▶
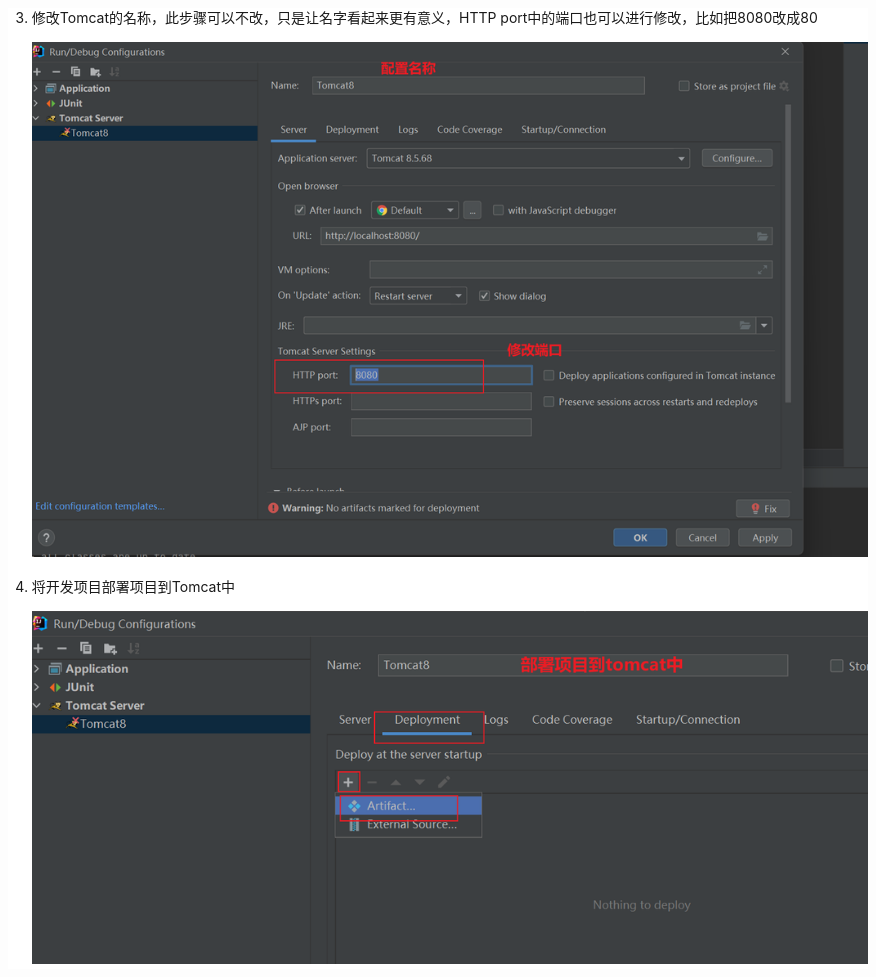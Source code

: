    

3. 修改Tomcat的名称，此步骤可以不改，只是让名字看起来更有意义，HTTP port中的端口也可以进行修改，比如把8080改成80

   ![1704705079470](./assets/1704705079470.png)

4. 将开发项目部署项目到Tomcat中

   ![1704705161015](./assets/1704705161015.png)
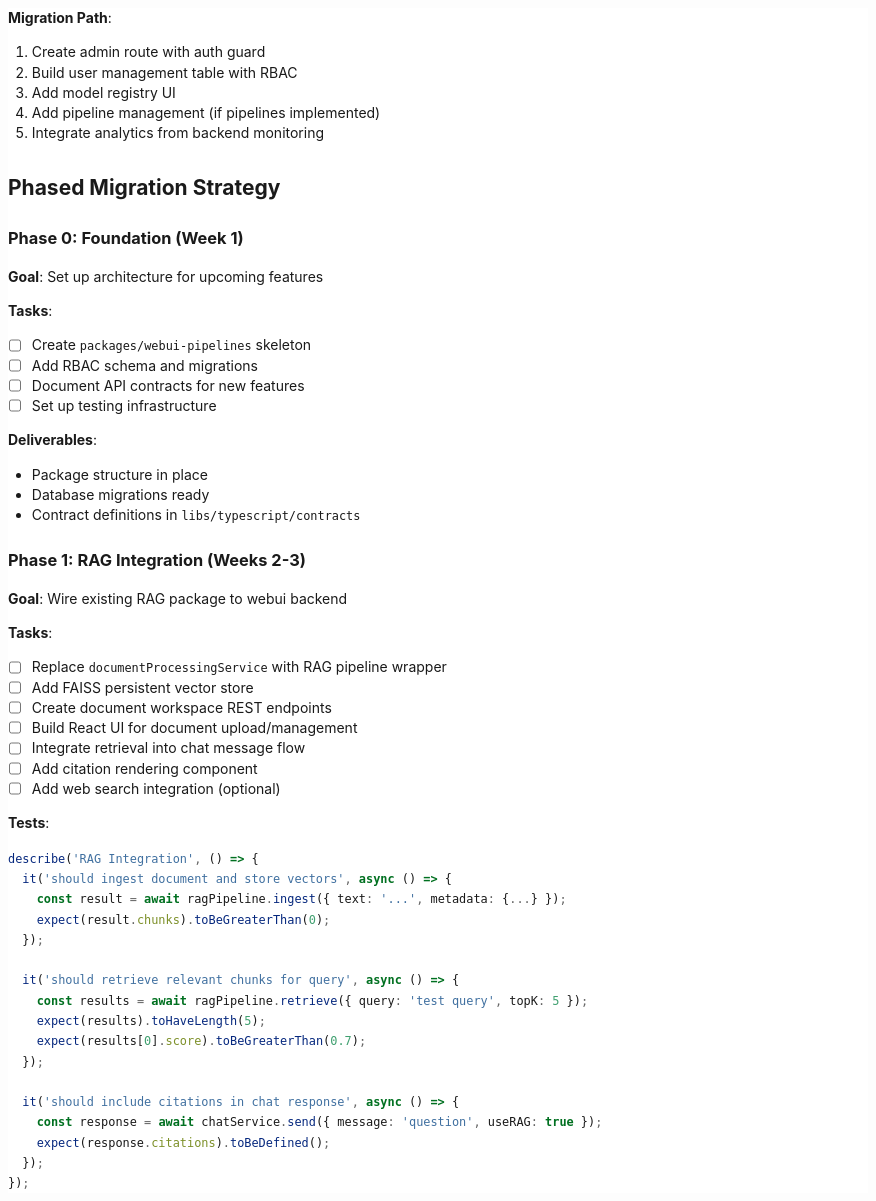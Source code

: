 **Migration Path**:
1. Create admin route with auth guard
2. Build user management table with RBAC
3. Add model registry UI
4. Add pipeline management (if pipelines implemented)
5. Integrate analytics from backend monitoring

## Phased Migration Strategy

### Phase 0: Foundation (Week 1)
**Goal**: Set up architecture for upcoming features

**Tasks**:
- [ ] Create `packages/webui-pipelines` skeleton
- [ ] Add RBAC schema and migrations
- [ ] Document API contracts for new features
- [ ] Set up testing infrastructure

**Deliverables**:
- Package structure in place
- Database migrations ready
- Contract definitions in `libs/typescript/contracts`

### Phase 1: RAG Integration (Weeks 2-3)
**Goal**: Wire existing RAG package to webui backend

**Tasks**:
- [ ] Replace `documentProcessingService` with RAG pipeline wrapper
- [ ] Add FAISS persistent vector store
- [ ] Create document workspace REST endpoints
- [ ] Build React UI for document upload/management
- [ ] Integrate retrieval into chat message flow
- [ ] Add citation rendering component
- [ ] Add web search integration (optional)

**Tests**:
```typescript
describe('RAG Integration', () => {
  it('should ingest document and store vectors', async () => {
    const result = await ragPipeline.ingest({ text: '...', metadata: {...} });
    expect(result.chunks).toBeGreaterThan(0);
  });
  
  it('should retrieve relevant chunks for query', async () => {
    const results = await ragPipeline.retrieve({ query: 'test query', topK: 5 });
    expect(results).toHaveLength(5);
    expect(results[0].score).toBeGreaterThan(0.7);
  });
  
  it('should include citations in chat response', async () => {
    const response = await chatService.send({ message: 'question', useRAG: true });
    expect(response.citations).toBeDefined();
  });
});
```
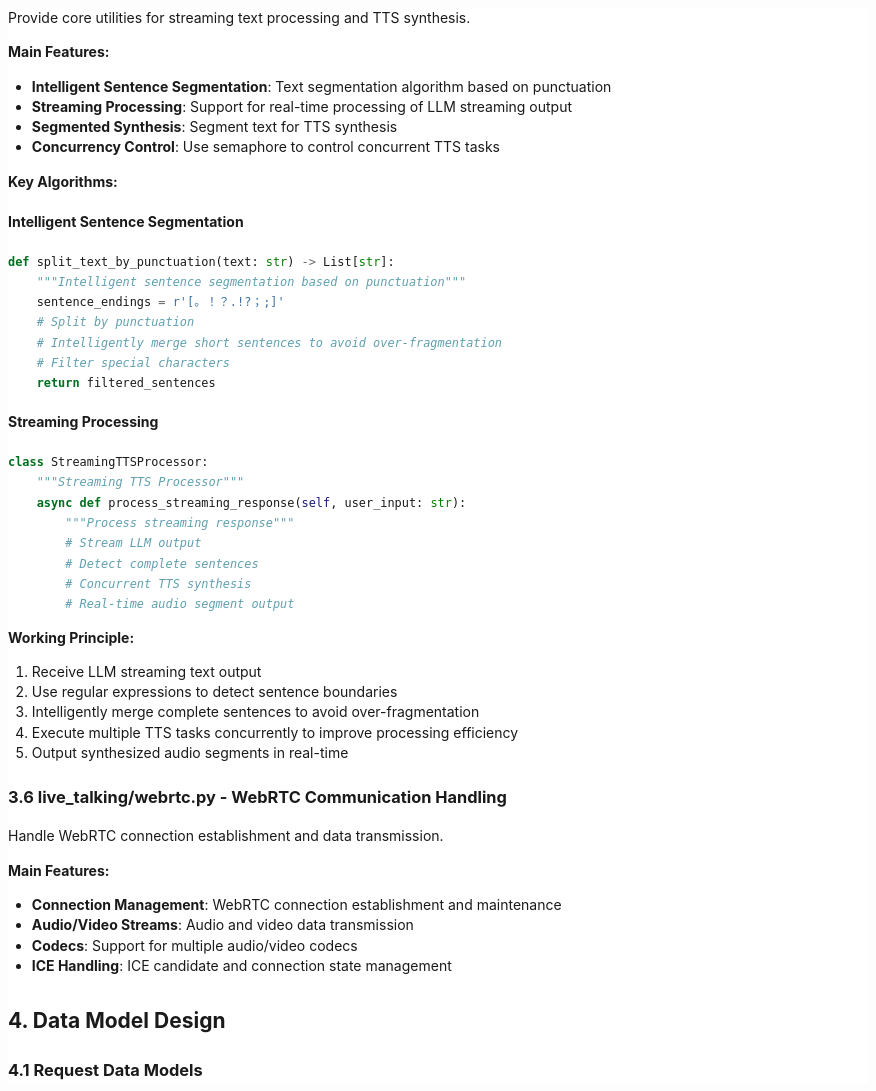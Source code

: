 Provide core utilities for streaming text processing and TTS synthesis.

**Main Features:**
- **Intelligent Sentence Segmentation**: Text segmentation algorithm based on punctuation
- **Streaming Processing**: Support for real-time processing of LLM streaming output
- **Segmented Synthesis**: Segment text for TTS synthesis
- **Concurrency Control**: Use semaphore to control concurrent TTS tasks

**Key Algorithms:**

#### Intelligent Sentence Segmentation
```python
def split_text_by_punctuation(text: str) -> List[str]:
    """Intelligent sentence segmentation based on punctuation"""
    sentence_endings = r'[。！？.!?；;]'
    # Split by punctuation
    # Intelligently merge short sentences to avoid over-fragmentation
    # Filter special characters
    return filtered_sentences
```

#### Streaming Processing
```python
class StreamingTTSProcessor:
    """Streaming TTS Processor"""
    async def process_streaming_response(self, user_input: str):
        """Process streaming response"""
        # Stream LLM output
        # Detect complete sentences
        # Concurrent TTS synthesis
        # Real-time audio segment output
```

**Working Principle:**
1. Receive LLM streaming text output
2. Use regular expressions to detect sentence boundaries
3. Intelligently merge complete sentences to avoid over-fragmentation
4. Execute multiple TTS tasks concurrently to improve processing efficiency
5. Output synthesized audio segments in real-time

### 3.6 live_talking/webrtc.py - WebRTC Communication Handling

Handle WebRTC connection establishment and data transmission.

**Main Features:**
- **Connection Management**: WebRTC connection establishment and maintenance
- **Audio/Video Streams**: Audio and video data transmission
- **Codecs**: Support for multiple audio/video codecs
- **ICE Handling**: ICE candidate and connection state management

## 4. Data Model Design

### 4.1 Request Data Models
◀
Task statement
Copy nothing but the lines from the first one in the listing through the line with "- Package structure in place", and omit the pictures.

Solution for this exercise
Source code

:    

3. 修改Tomcat的名称，此步骤可以不改，只是让名字看起来更有意义，HTTP port中的端口也可以进行修改，比如把8080改成80

   ![1704705079470](./assets/1704705079470.png)

4. 将开发项目部署项目到Tomcat中

   ![1704705161015](./assets/1704705161015.png)
Source code

: **Migration Path**:
1. Create admin route with auth guard
2. Build user management table with RBAC
3. Add model registry UI
4. Add pipeline management (if pipelines implemented)
5. Integrate analytics from backend monitoring

## Phased Migration Strategy

### Phase 0: Foundation (Week 1)
**Goal**: Set up architecture for upcoming features

**Tasks**:
- [ ] Create `packages/webui-pipelines` skeleton
- [ ] Add RBAC schema and migrations
- [ ] Document API contracts for new features
- [ ] Set up testing infrastructure

**Deliverables**:
- Package structure in place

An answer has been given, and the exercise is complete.